Thus, as we see, the current value of Ukrspyrt as an ethanol business is close to 45-50 million US dollars. Of course, other factors affect the price as well. The first one is the physical condition of the plants that remain in this business. For valuation purposes, we have estimated the value of a new modern production, yet Ukrspyrt in fact requires investments in modernisation. On the other hand, other plants that will not be privatized as an ethanol business could be sold at residual values as production sites for other businesses. But it is unlikely that these factors can change the overall picture significantly. The only thing that can affect the valuation is the beginning of a real fight against the black market and increasing the official ethanol production in Ukraine by 2-2.5 times.
Brief description of the main provisions of Minagro’s draft law
1) Full liberalization of the industry is postponed for 7 years. For this period, the buyers of the plants obtain exclusive rights for production and sale of drinkable ethanol without going above the acquired capacity. Private oligopoly is thus established for this period.
2) The investors are prohibited from increasing the capacity of the acquired plants during this oligopoly period. Under the pretext of alleged social protection of jobs and the desire to get rid of the maximum number of old and inefficient plants, the investors’ competitiveness in fact is limited, since they are unable to reach optimal lowest production costs by increasing production at selected plants.
3) Restrictions are imposed on further disposal, including in the event of bankruptcy. This makes it quite difficult to attract loans, including those from suppliers.
Will the ethanol industry problems be solved by this approach to privatization?
Let us think how this approach is able to influence the industry and whether it is able to solve the main problems such as the large black market and the loss of thousands of jobs. A detailed description of problems and solutions was provided in the previous article of the author.
As noted at the beginning of this article, the agriculture minister assures that privatization will reduce the size of the black market. But what will change compared with the present situation while legal production is falling due to a rise in illegal production and legitimate manufacturers suffer from significant losses? Why do they not fight now if they have such an opportunity?
Investors will thus buy less than 15 plants (of 85 available), which will be enough to meet the demand on the legal ethanol market. The rest will remain in the state property and will be difficult to get rid of. This means that they (together with smuggled imports) will continue to flood the ethanol market with illegal products. Perhaps, the minister believes that honest investors who want to work legally will create their private illegal militias copying the best practices of the USA Wild West and fighting bandits-illegal producers on their own?
Developments in the market of another excisable good prove that the Minister’s expectations are not grounded in reality. This is the gasoline market, which has been privately-operated for a very long time. However, the sale of counterfeit goods and massive tax evasion flourish there in the absence of proper state control over the retail market.

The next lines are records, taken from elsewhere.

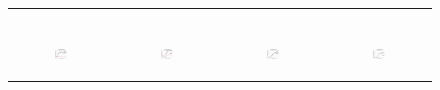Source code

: \begin{figure}[ht]
\begin{tabular}{cccc}
\begin{subfigure}[b]{0.22\textwidth}
	  \end{subfigure} \\
	  \begin{subfigure}[b]{0.22\textwidth}
	  	\includegraphics[width=110pt]{images/diffFA_CF2G_friendster10M_maxgraphcut.pdf}
			\caption{}
			\label{appfig:diffFA_CF2G_friendster10M_maxgraphcut}
	  \end{subfigure} &
	  \begin{subfigure}[b]{0.22\textwidth}
	  	\includegraphics[width=110pt]{images/diffFA_CF2G_arabic2005_maxgraphcut.pdf}
			\caption{}
			\label{appfig:diffFA_CF2G_arabic2005_maxgraphcut}
	  \end{subfigure} &
	  \begin{subfigure}[b]{0.22\textwidth}
	  	\includegraphics[width=110pt]{images/diffFA_CF2G_uk2005_maxgraphcut.pdf}
			\caption{}
			\label{appfig:diffFA_CF2G_uk2005_maxgraphcut}
	  \end{subfigure} &
	  \begin{subfigure}[b]{0.22\textwidth}
	  	\includegraphics[width=110pt]{images/diffFA_CF2G_it2004_maxgraphcut.pdf}
			\caption{}
			\label{appfig:diffFA_CF2G_it2004_maxgraphcut}

\end{subfigure}
\end{tabular}
\end{figure}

We also should not expect a massive influx of investors willing to start ethanol fuel production. Corn ethanol is unprofitable and a dead-end project, which has no prospects and no future. This issue is worthy of a separate article, but I want to mention briefly that no boom in its production in Ukraine has happened although it has been demonopolised since 2000. Private ethanol fuel plants have existed for a long time in Ukraine. Even more, a new modern plant with the capacity of 100 million liters has been idle in Zolotonosha since the late 2000s. It was built as investors expecter state support. Investors do not think it is economically feasible to invest into this sector without government guarantees of substantial subsidies, which, obviously, our impoverished economy might only provide as a result of a corrupted decision but not based on objective economic calculations.
Perhaps, the government will at least solve the social problem by limiting a increase in plants’ capacity? As noted above, 15 plants is more than enough to cover the needs of the market. What about the jobs at other 70 plants? Thus, this incomprehensible prohibition does not solve anything strategically and merely creates additional problems for investors by increasing the costs and reducing their competitiveness.

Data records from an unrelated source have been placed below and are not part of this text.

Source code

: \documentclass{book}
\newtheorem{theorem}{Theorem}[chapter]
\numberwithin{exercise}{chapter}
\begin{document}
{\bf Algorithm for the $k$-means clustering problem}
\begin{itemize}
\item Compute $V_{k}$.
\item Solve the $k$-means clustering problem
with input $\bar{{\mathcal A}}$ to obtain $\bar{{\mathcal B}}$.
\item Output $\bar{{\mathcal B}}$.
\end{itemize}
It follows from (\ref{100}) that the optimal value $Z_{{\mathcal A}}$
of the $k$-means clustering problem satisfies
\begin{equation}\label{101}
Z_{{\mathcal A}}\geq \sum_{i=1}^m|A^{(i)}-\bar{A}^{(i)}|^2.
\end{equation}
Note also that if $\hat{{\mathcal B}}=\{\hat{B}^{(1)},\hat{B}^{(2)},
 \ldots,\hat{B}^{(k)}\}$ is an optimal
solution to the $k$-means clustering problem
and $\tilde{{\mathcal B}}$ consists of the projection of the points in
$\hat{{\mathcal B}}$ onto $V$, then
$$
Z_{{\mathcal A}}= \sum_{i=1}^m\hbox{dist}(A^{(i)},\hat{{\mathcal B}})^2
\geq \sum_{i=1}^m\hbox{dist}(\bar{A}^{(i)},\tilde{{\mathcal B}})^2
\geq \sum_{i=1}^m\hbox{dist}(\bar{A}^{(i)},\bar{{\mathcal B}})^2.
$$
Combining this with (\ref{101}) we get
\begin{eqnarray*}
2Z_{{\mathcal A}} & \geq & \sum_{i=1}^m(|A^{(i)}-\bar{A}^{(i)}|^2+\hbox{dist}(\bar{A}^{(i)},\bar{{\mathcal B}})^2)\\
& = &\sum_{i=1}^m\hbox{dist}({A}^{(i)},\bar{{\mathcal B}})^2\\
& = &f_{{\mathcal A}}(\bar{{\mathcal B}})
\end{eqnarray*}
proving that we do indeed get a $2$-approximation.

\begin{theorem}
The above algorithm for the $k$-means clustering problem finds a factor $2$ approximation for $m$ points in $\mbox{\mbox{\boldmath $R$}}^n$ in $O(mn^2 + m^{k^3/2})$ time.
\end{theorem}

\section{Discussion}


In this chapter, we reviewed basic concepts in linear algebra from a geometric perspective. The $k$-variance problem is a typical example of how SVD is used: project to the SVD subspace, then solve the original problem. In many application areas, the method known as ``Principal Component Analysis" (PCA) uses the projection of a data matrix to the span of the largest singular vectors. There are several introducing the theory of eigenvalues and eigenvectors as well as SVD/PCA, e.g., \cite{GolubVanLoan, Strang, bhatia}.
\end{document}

Another big question is the price to be requested for the plants by the government. As we see in the draft law, the buyers are guaranteed the absence of full liberalization of the industry for 7 years. And, accordingly, there is a hope they will agree to pay heavily for this barrier.
For ease of calculation, let us consider a simulated situation where the starting price for the producers of drinkable ethanol is 7 million US dollars higher than the net market value of the business. We even ignore the fact that the plants are not modern, require investments and there are negative additional privatization conditions.
|Cost of licenses (exceeding the market value of the business), millions||$7|
|Cost of licenses per 1 year, millions*||$1|
|Increase in full production costs per 1 liter (for 100 million liters a year)||$0,01|
Taking into account the fact that the license payments have to be made immediately and the payback period is 7 years, the actual increase in full production costs will be even higher because of the cost of capital. The impact on costs is conservatively calculated without this effect in order to avoid disputes about the rate level.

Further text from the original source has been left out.